American aircraft manufacturer

Bye Aerospace is an American aircraft manufacturer based in unincorporated Arapahoe County, Colorado. The company specializes in the design and manufacture of electric aircraft, including unmanned aircraft for geospatial role and light aircraft for the flight training role.
The company was founded by George E. Bye, who remains the CEO.

==History==

In July 2010, Bye Energy developed a proof-of-concept electrically powered Cessna 172 with support from Cessna Aircraft. Bye Energy changed its name to Beyond Aviation at the time that the prototype commenced taxi tests in July 2011. The aircraft first flew in 2012. The R&D project was not pursued for production and the company is currently dormant.

The company developed the Bye Aerospace Sun Flyer, a modified PC-Aero Elektra One, as a prototype electric aircraft in 2015.

The development of the Sun Flyer 2 was originally carried out by a Bye Aerospace subsidiary, called the Aero Electric Aircraft Corporation.

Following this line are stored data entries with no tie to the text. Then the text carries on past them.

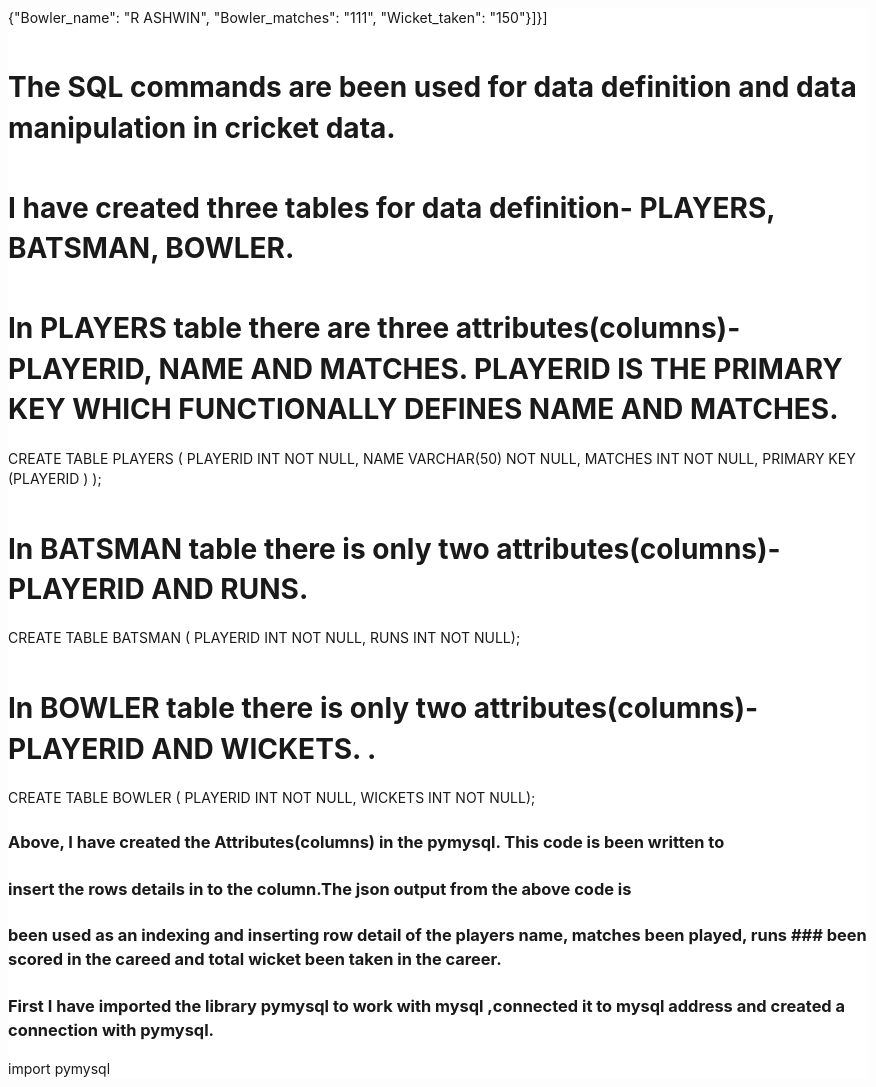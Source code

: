 {"Bowler_name": "R ASHWIN", "Bowler_matches": "111", "Wicket_taken": "150"}]}] 


######
# The SQL commands are been used for data definition and data manipulation in cricket data.

# I have created three tables for data definition- PLAYERS, BATSMAN, BOWLER.

# In PLAYERS table there are three attributes(columns)- PLAYERID, NAME AND MATCHES. PLAYERID IS THE PRIMARY KEY WHICH FUNCTIONALLY DEFINES NAME AND MATCHES.


CREATE TABLE PLAYERS
( PLAYERID INT NOT NULL,
 NAME VARCHAR(50) NOT NULL,
 MATCHES INT NOT NULL,
 PRIMARY KEY (PLAYERID ) );
 
# In BATSMAN table there is only two attributes(columns)- PLAYERID AND RUNS.

CREATE TABLE BATSMAN
( PLAYERID INT NOT NULL,
RUNS INT NOT NULL);

# In BOWLER table there is only two attributes(columns)- PLAYERID AND WICKETS. .

CREATE TABLE BOWLER
( PLAYERID INT NOT NULL,
WICKETS INT NOT NULL);


### Above, I have created the Attributes(columns) in the pymysql. This code is been written to 
### insert the rows details in to the column.The json output from the above code is 
### been used as an indexing and inserting row detail of the players name, matches been played, runs  ### been scored in the careed and total wicket been taken in the career.

### First I have imported the library pymysql  to work with mysql ,connected it to mysql address and created a connection with pymysql.
import pymysql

As of March 2018, it was being merged into the parent company.

By July 2015, the company was developing the Sun Flyer 2, a two-seat electric-powered aircraft for the flight training role. By March 2016, Aero Electric Aircraft Corp. has delivered the prototype for final stages of development. It was rolled-out in May 2016. By July 2016, first flight was planned in the fall. By November 2016, ground and taxi tests had begun. It was first flown on 10 April 2018. The derivative Sun Flyer 4 is a four-seat design, yet to be completed. Both aircraft are low-wing designs, with bubble canopies, made from composite materials, predominately carbon fibre. Both are powered by lithium-ion batteries.

The launch customer for both the Sun Flyer 2 and 4 is the Spartan College of Aeronautics and Technology which will employ both for flight training. By September 2018, the company had 130 deposits for the two-seat Sun Flyer 2 and 27 deposits for the larger, four-seat Sun Flyer 4.

On July 31, 2018, Bye Aerospace flew a piloted prototype of its solar-powered unmanned StratoAirNet and manned Solesa from the Northern Colorado Regional Airport.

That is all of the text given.